▶ [SOURCE INFORMATION]
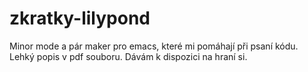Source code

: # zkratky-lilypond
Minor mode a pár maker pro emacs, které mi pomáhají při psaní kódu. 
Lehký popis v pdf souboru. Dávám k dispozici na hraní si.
--
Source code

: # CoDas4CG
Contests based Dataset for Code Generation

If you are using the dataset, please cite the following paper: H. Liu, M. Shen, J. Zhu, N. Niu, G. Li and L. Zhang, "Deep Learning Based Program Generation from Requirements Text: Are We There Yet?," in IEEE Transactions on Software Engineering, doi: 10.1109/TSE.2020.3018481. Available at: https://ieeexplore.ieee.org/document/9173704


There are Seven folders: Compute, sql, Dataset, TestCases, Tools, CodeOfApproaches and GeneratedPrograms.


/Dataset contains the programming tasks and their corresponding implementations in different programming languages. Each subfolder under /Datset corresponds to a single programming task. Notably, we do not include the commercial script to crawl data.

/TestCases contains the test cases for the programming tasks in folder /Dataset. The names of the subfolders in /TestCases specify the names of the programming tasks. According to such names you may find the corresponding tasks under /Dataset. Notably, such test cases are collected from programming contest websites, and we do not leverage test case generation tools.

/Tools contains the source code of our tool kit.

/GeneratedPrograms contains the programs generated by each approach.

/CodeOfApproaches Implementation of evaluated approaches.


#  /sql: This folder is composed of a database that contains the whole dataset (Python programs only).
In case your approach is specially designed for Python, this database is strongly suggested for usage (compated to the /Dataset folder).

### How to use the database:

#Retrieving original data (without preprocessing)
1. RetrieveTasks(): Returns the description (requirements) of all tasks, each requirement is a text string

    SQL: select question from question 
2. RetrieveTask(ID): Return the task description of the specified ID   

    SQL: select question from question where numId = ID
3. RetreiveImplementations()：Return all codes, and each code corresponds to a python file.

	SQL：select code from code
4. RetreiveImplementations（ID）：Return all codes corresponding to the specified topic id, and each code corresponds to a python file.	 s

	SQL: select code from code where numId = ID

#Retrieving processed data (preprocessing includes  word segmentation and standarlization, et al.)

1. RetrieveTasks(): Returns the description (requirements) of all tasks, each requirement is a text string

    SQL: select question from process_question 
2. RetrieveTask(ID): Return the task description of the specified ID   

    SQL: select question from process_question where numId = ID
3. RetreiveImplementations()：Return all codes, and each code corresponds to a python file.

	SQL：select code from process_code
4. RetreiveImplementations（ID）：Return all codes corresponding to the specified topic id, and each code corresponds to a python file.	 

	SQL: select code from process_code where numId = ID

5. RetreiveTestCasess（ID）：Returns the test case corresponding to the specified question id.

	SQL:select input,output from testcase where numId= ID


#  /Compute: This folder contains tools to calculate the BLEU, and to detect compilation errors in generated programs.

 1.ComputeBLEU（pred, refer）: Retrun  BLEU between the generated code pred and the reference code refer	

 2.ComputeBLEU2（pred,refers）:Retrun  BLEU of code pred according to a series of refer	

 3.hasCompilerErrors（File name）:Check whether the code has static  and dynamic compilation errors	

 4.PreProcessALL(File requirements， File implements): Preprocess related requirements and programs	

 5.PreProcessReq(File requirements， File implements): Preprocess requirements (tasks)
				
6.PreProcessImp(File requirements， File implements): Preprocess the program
--
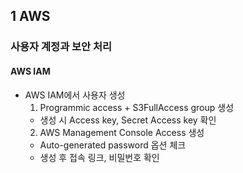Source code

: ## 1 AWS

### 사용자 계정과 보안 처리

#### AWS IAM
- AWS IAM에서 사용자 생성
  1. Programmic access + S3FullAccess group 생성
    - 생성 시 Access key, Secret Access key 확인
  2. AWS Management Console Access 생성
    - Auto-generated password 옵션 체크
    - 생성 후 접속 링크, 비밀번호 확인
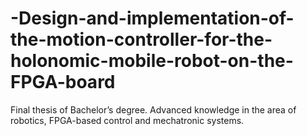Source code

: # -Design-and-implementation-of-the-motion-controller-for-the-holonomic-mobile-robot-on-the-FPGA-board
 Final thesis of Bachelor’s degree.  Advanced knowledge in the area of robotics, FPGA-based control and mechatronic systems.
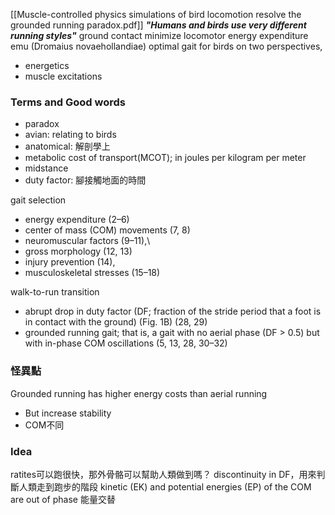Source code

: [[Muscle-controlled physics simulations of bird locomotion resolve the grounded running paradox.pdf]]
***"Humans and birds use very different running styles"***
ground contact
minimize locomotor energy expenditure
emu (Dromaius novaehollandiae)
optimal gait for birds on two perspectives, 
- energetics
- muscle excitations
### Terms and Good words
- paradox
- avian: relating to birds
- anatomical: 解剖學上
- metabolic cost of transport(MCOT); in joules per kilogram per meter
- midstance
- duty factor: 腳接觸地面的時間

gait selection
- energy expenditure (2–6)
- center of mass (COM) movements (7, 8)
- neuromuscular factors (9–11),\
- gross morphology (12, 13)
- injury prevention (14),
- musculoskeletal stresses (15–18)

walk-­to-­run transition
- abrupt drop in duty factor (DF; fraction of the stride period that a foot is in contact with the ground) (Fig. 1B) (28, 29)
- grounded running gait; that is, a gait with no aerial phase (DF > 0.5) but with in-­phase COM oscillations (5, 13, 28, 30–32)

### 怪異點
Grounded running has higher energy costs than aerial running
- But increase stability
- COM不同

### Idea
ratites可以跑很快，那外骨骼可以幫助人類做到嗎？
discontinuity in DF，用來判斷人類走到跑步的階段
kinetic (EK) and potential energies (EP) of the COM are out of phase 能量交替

▶ [WORK TO BE COMPLETED] Compute how many lines of the records above hold the string "Retrieving". Give the number with no other output.

▶ [WRITTEN REPLY] 2